The `execute` function receives a context object with execution metadata:

```typescript theme={"system"}
const longProcess = createTool({
  name: "long_process",
  description: "Process data in batches.",
  inputSchema: z.object({}),
  async execute(_input, context) {
    console.log(`Agent: ${context.agentId}, Iteration: ${context.iteration}`)

    for (const batch of batches) {
      if (context.signal?.aborted) {
        return { status: "cancelled", processed: count }
      }
      await processBatch(batch)
    }

    return { status: "complete" }
  },
})
```

## Error Handling

Return errors as structured data rather than throwing:

```typescript theme={"system"}
const apiTool = createTool({
  name: "call_api",
  description: "Make an authenticated API call.",
  inputSchema: z.object({
    endpoint: z.string().describe("API endpoint path"),
  }),
  async execute(input) {
    try {
      const response = await fetch(`https://api.example.com${input.endpoint}`, {
        headers: { Authorization: `Bearer ${process.env.API_TOKEN}` },
      })

      if (!response.ok) {
        return {
          output: { error: `API returned ${response.status}` },
          isError: true,
        }
      }

      return await response.json()
    } catch (err) {
      return {
        output: { error: `Network error: ${(err as Error).message}` },
        isError: true,
      }
    }
  },
})
```

When a tool returns an error, the agent sees it and can adjust its approach.

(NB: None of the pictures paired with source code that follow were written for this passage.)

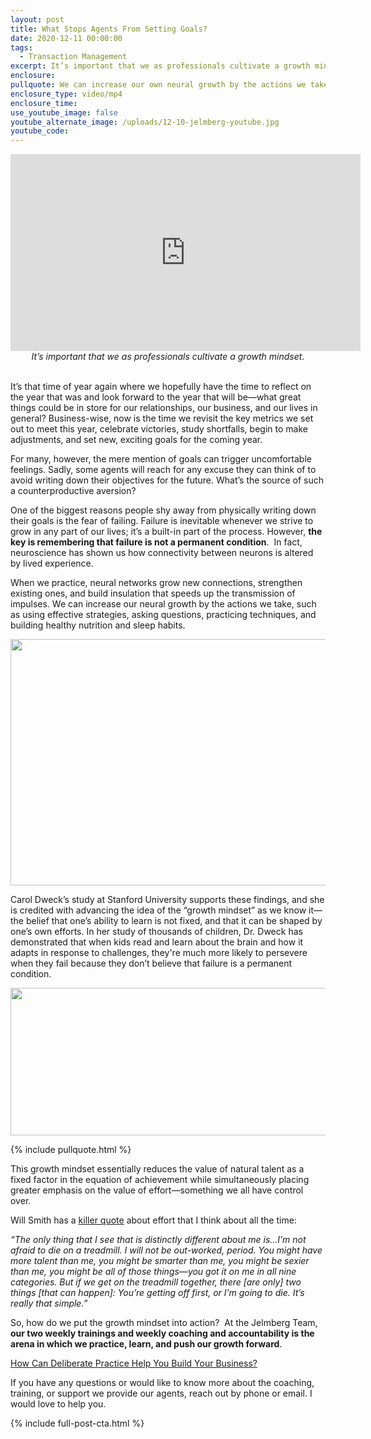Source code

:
 ```yaml
---
layout: post
title: What Stops Agents From Setting Goals?
date: 2020-12-11 00:00:00
tags:
  - Transaction Management
excerpt: It’s important that we as professionals cultivate a growth mindset.
enclosure:
pullquote: We can increase our own neural growth by the actions we take.
enclosure_type: video/mp4
enclosure_time:
use_youtube_image: false
youtube_alternate_image: /uploads/12-10-jelmberg-youtube.jpg
youtube_code:
---
```


<iframe src="https://www.youtube.com/embed/aLNicmXkcb4?rel=0" width="560" height="315" frameborder="0" allowfullscreen="allowfullscreen"></iframe>

<center><em>It&rsquo;s important that we as professionals cultivate a growth mindset.</em></center>

<br>It’s that time of year again where we hopefully have the time to reflect on the year that was and look forward to the year that will be—what great things could be in store for our relationships, our business, and our lives in general? Business-wise, now is the time we revisit the key metrics we set out to meet this year, celebrate victories, study shortfalls, begin to make adjustments, and set new, exciting goals for the coming year.

For many, however, the mere mention of goals can trigger uncomfortable feelings. Sadly, some agents will reach for any excuse they can think of to avoid writing down their objectives for the future. What’s the source of such a counterproductive aversion?

One of the biggest reasons people shy away from physically writing down their goals is the fear of failing. Failure is inevitable whenever we strive to grow in any part of our lives; it’s a built-in part of the process. However, **the key is remembering that failure is not a permanent condition**. &nbsp;In fact, neuroscience has shown us how connectivity between neurons is altered by lived experience.

When we practice, neural networks grow new connections, strengthen existing ones, and build insulation that speeds up the transmission of impulses. We can increase our neural growth by the actions we take, such as using effective strategies, asking questions, practicing techniques, and building healthy nutrition and sleep habits.

<center><img src="https://d1qmdf3vop2l07.cloudfront.net/loyal-tapir.cloudvent.net/hash-store/378876a1dd166803742a8bbdac1e3cc9.png" alt="" title="Growth Mindset" width="700" height="394" data-cms-original-src="/uploads/growth-mindset.png"></center>

Carol Dweck’s study at Stanford University supports these findings, and she is credited with advancing the idea of the “growth mindset” as we know it—the belief that one’s ability to learn is not fixed, and that it can be shaped by one’s own efforts. In her study of thousands of children, Dr. Dweck has demonstrated that when kids read and learn about the brain and how it adapts in response to challenges, they're much more likely to persevere when they fail because they don’t believe that failure is a permanent condition.

<center><img src="https://d1qmdf3vop2l07.cloudfront.net/loyal-tapir.cloudvent.net/hash-store/75dc8d417c9827c1dead56e8ae2ea013.png" alt="" title="Achievement" width="512" height="236" data-cms-original-src="/uploads/achievement.png"></center>

{% include pullquote.html %}

This growth mindset essentially reduces the value of natural talent as a fixed factor in the equation of achievement while simultaneously placing greater emphasis on the value of effort—something we all have control over.

Will Smith has a <u><a target="_blank" rel="noopener" href="https://youtu.be/KVRcPt6JWik">killer quote</a></u> about effort that I think about all the time:&nbsp;

*“The only thing that I see that is distinctly different about me is...I’m not afraid to die on a treadmill. I will not be out-worked, period. You might have more talent than me, you might be smarter than me, you might be sexier than me, you might be all of those things—you got it on me in all nine categories. But if we get on the treadmill together, there \[are only\] two things \[that can happen\]: You’re getting off first, or I’m going to die. It’s really that simple.”&nbsp;*

So, how do we put the growth mindset into action? &nbsp;At the Jelmberg Team, **our two weekly trainings and weekly coaching and accountability is the arena in which we practice, learn, and push our growth forward**.

<u><a target="_blank" rel="noopener" href="https://realestateiscalling.com/how-can-deliberate-practice-help-you-build-your-business.html">How Can Deliberate Practice Help You Build Your Business?</a></u>

If you have any questions or would like to know more about the coaching, training, or support we provide our agents, reach out by phone or email. I would love to help you.

{% include full-post-cta.html %}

When a tool throws, it counts as a "mistake" and increments the consecutive mistake counter.

## Completion Tools

Mark a tool with `lifecycle: { completesRun: true }` to make it end the agent loop when called successfully:

```typescript theme={"system"}
const submitResult = createTool({
  name: "submit_result",
  description: "Submit the final result and end the run.",
  inputSchema: z.object({
    summary: z.string(),
    approve: z.boolean(),
  }),
  lifecycle: { completesRun: true },
  async execute(input) {
    return JSON.stringify(input)
  },
})
```

See the [code-review-bot example](https://github.com/cline/cline/tree/main/apps/examples/code-review-bot) for this pattern in a complete application.

## Testing Tools

Test your tools in isolation before giving them to an agent:

```typescript theme={"system"}
import { describe, it, expect } from "vitest"

describe("get_current_time", () => {
  it("returns ISO timestamp", async () => {
    const result = await getCurrentTime.execute(
      { timezone: "UTC" },
      {
        agentId: "test",
        runId: "run_test",
        iteration: 1,
        toolCallId: "tool_test",
        snapshot: {} as never,
        emitUpdate: () => {},
      }
    )

    expect(result.iso).toMatch(/^\d{4}-\d{2}-\d{2}T/)
  })
})
```

## Registering Tools

<Tabs>
  <Tab title="Cline Core">
    ```typescript theme={"system"}
    await cline.start({
      prompt: "Get the current time",
      config: {
        // ...
        extraTools: [getCurrentTime],
      },
    })
    ```
  </Tab>

  <Tab title="Agent">
    ```typescript theme={"system"}
    const agent = new Agent({
      tools: [searchDatabase, getCurrentTime],
      // ...
    })
    ```
  </Tab>

  <Tab title="Via Plugin">
    ```typescript theme={"system"}
    const myPlugin: AgentPlugin = {
      name: "my-tools",
      manifest: { capabilities: ["tools"] },
      setup(api) {
        api.registerTool(searchDatabase)
        api.registerTool(getCurrentTime)
      },
    }
    ```
  </Tab>
</Tabs>

## Tool Design Rules

Good tools are specific and predictable.

* Use action-oriented names: `get_pull_request`, `search_database`, `deploy_service`.
* Describe what the tool does, when to use it, and what it returns.
* Put constraints in the description: rate limits, read-only behavior, required permissions.
* Add descriptions for every input property.
* Return structured JSON instead of prose when possible.
* Respect `context.abortSignal` in long-running tools.